Sergio tomó el pan y la moneda. Praskovia Mijáilovna se sorprendió de que aquel hombre se la quedara mirando en vez de irse.
— Páshenka, he venido a verte. Atiéndeme.
La miro con sus hermosos ojos negros, insistentes y suplicantes, a los que el aflorar de unas lágrimas puso singulares reflejos. Bajo el canoso pelo de los bigotes le temblaron lastimeramente los labios.
Praskovia Mijáilovna cruzó los brazos sobre se seco pecho, abrió la boca y clavó los ojos en el rostro del peregrino.
— ¡No puede ser! ¡Stiopa! ¡Sergio! ¡Padre Sergio!
— Sí, el mismo — musitó Sergio quedamente —. Pero no soy Sergio, el padre Sergio, sino el gran pecador Stepán Kasatski, perdido sin remisión… Acógeme, ayúdeme.
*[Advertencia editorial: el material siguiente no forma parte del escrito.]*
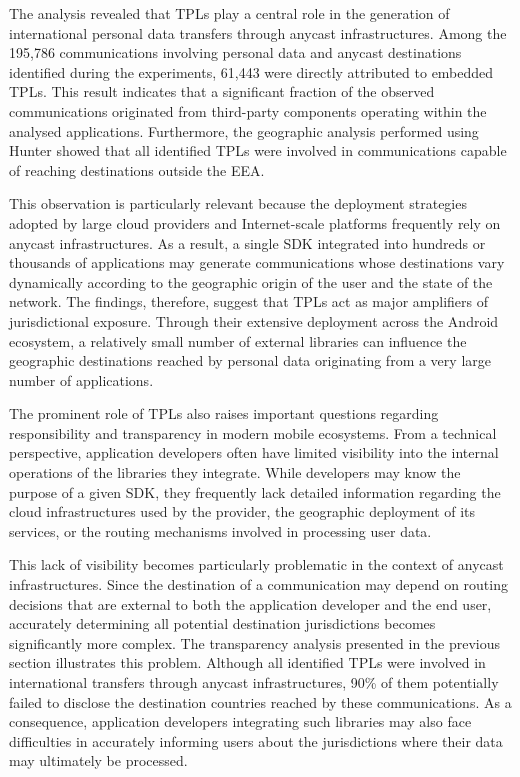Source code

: The analysis revealed that TPLs play a central role in the generation of international personal data transfers through anycast infrastructures. Among the 195,786 communications involving personal data and anycast destinations identified during the experiments, 61,443 were directly attributed to embedded TPLs. This result indicates that a significant fraction of the observed communications originated from third-party components operating within the analysed applications. Furthermore, the geographic analysis performed using Hunter showed that all identified TPLs were involved in communications capable of reaching destinations outside the EEA.

This observation is particularly relevant because the deployment strategies adopted by large cloud providers and Internet-scale platforms frequently rely on anycast infrastructures. As a result, a single SDK integrated into hundreds or thousands of applications may generate communications whose destinations vary dynamically according to the geographic origin of the user and the state of the network. The findings, therefore, suggest that TPLs act as major amplifiers of jurisdictional exposure. Through their extensive deployment across the Android ecosystem, a relatively small number of external libraries can influence the geographic destinations reached by personal data originating from a very large number of applications.

The prominent role of TPLs also raises important questions regarding responsibility and transparency in modern mobile ecosystems. From a technical perspective, application developers often have limited visibility into the internal operations of the libraries they integrate. While developers may know the purpose of a given SDK, they frequently lack detailed information regarding the cloud infrastructures used by the provider, the geographic deployment of its services, or the routing mechanisms involved in processing user data. 

This lack of visibility becomes particularly problematic in the context of anycast infrastructures. Since the destination of a communication may depend on routing decisions that are external to both the application developer and the end user, accurately determining all potential destination jurisdictions becomes significantly more complex. The transparency analysis presented in the previous section illustrates this problem. Although all identified TPLs were involved in international transfers through anycast infrastructures, 90\% of them potentially failed to disclose the destination countries reached by these communications. As a consequence, application developers integrating such libraries may also face difficulties in accurately informing users about the jurisdictions where their data may ultimately be processed.

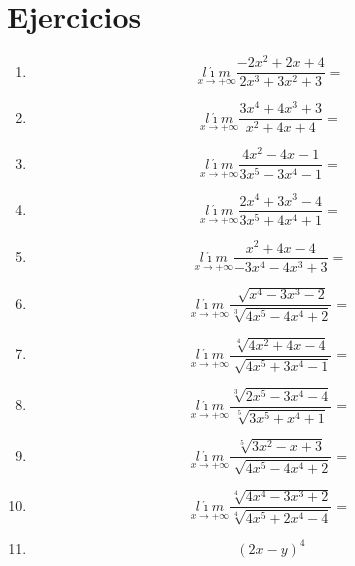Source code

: \documentclass[oneside,spanish,letter]{article}
\begin{document}
\section{Ejercicios}
\begin{enumerate}
 \item $$\underset{x\rightarrow +\infty}{l\acute{\imath}m} \frac{-2x^2+2x+4}{2x^3+3x^2+3}=$$
 \item $$\underset{x\rightarrow +\infty}{l\acute{\imath}m} \frac{3x^4+4x^3+3}{x^2+4x+4}=$$
 \item $$\underset{x\rightarrow +\infty}{l\acute{\imath}m} \frac{4x^2-4x-1}{3x^5-3x^4-1}=$$
 \item $$\underset{x\rightarrow +\infty}{l\acute{\imath}m} \frac{2x^4+3x^3-4}{3x^5+4x^4+1}=$$
 \item $$\underset{x\rightarrow +\infty}{l\acute{\imath}m} \frac{x^2+4x-4}{-3x^4-4x^3+3}=$$
 \item $$\underset{x\rightarrow +\infty}{l\acute{\imath}m} \frac{\sqrt[]{x^4-3x^3-2}}{\sqrt[3]{4x^5-4x^4+2}}=$$
 \item $$\underset{x\rightarrow +\infty}{l\acute{\imath}m} \frac{\sqrt[4]{4x^2+4x-4}}{\sqrt[]{4x^5+3x^4-1}}=$$
 \item $$\underset{x\rightarrow +\infty}{l\acute{\imath}m} \frac{\sqrt[3]{2x^5-3x^4-4}}{\sqrt[5]{3x^5+x^4+1}}=$$
 \item $$\underset{x\rightarrow +\infty}{l\acute{\imath}m} \frac{\sqrt[5]{3x^2-x+3}}{\sqrt[]{4x^5-4x^4+2}}=$$
 \item $$\underset{x\rightarrow +\infty}{l\acute{\imath}m} \frac{\sqrt[4]{4x^4-3x^3+2}}{\sqrt[4]{4x^5+2x^4-4}}=$$
\item $$(2x-y)^4$$
 \end{enumerate}
  \newpage
\end{document}

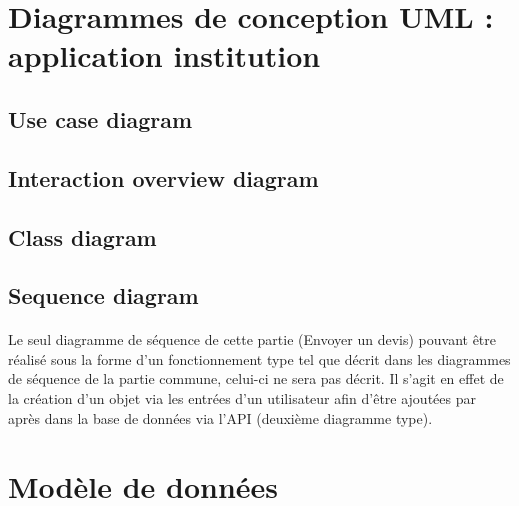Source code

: \documentclass[]{report}
\begin{document}
\newpage



\section{Diagrammes de conception UML : application institution}



\subsection{Use case diagram}



\newpage

\subsection{Interaction overview diagram}



\newpage

\subsection{Class diagram}



\newpage

\subsection{Sequence diagram}

\paragraph{}Le seul diagramme de séquence de cette partie (Envoyer un devis) pouvant être réalisé sous la forme d’un fonctionnement type tel que décrit dans les diagrammes de séquence de la partie commune, celui-ci ne sera pas décrit. Il s’agit en effet de la création d’un objet via les entrées d’un utilisateur afin d’être ajoutées par après dans la base de données via l’API (deuxième diagramme type).

\newpage

\section{Modèle de données}
\end{document}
— ¡No es posible! ¿Cómo ha llegado usted a tanta renunciación? Entre.
Ella le tendió la mano, pero él la siguió sin tomársela.
¿Adónde lo haría pasar? El piso era pequeño. Al principio ocupaba una habitación diminuta, un cuartucho oscuro, pero luego incluso este cuarto lo cedió a la hija, a Masha, que en aquel momento estaba allí acunando al pequeñuelo.
— Siéntese aquí un momento — dijo a Sergio, señalándole el banco de la cocina.
Sergio se sentó y, con gesto que por lo visto ya le era habitual, se quitó la bolsa que llevaba a la espalda, sacándola primero por un hombro y luego por el otro.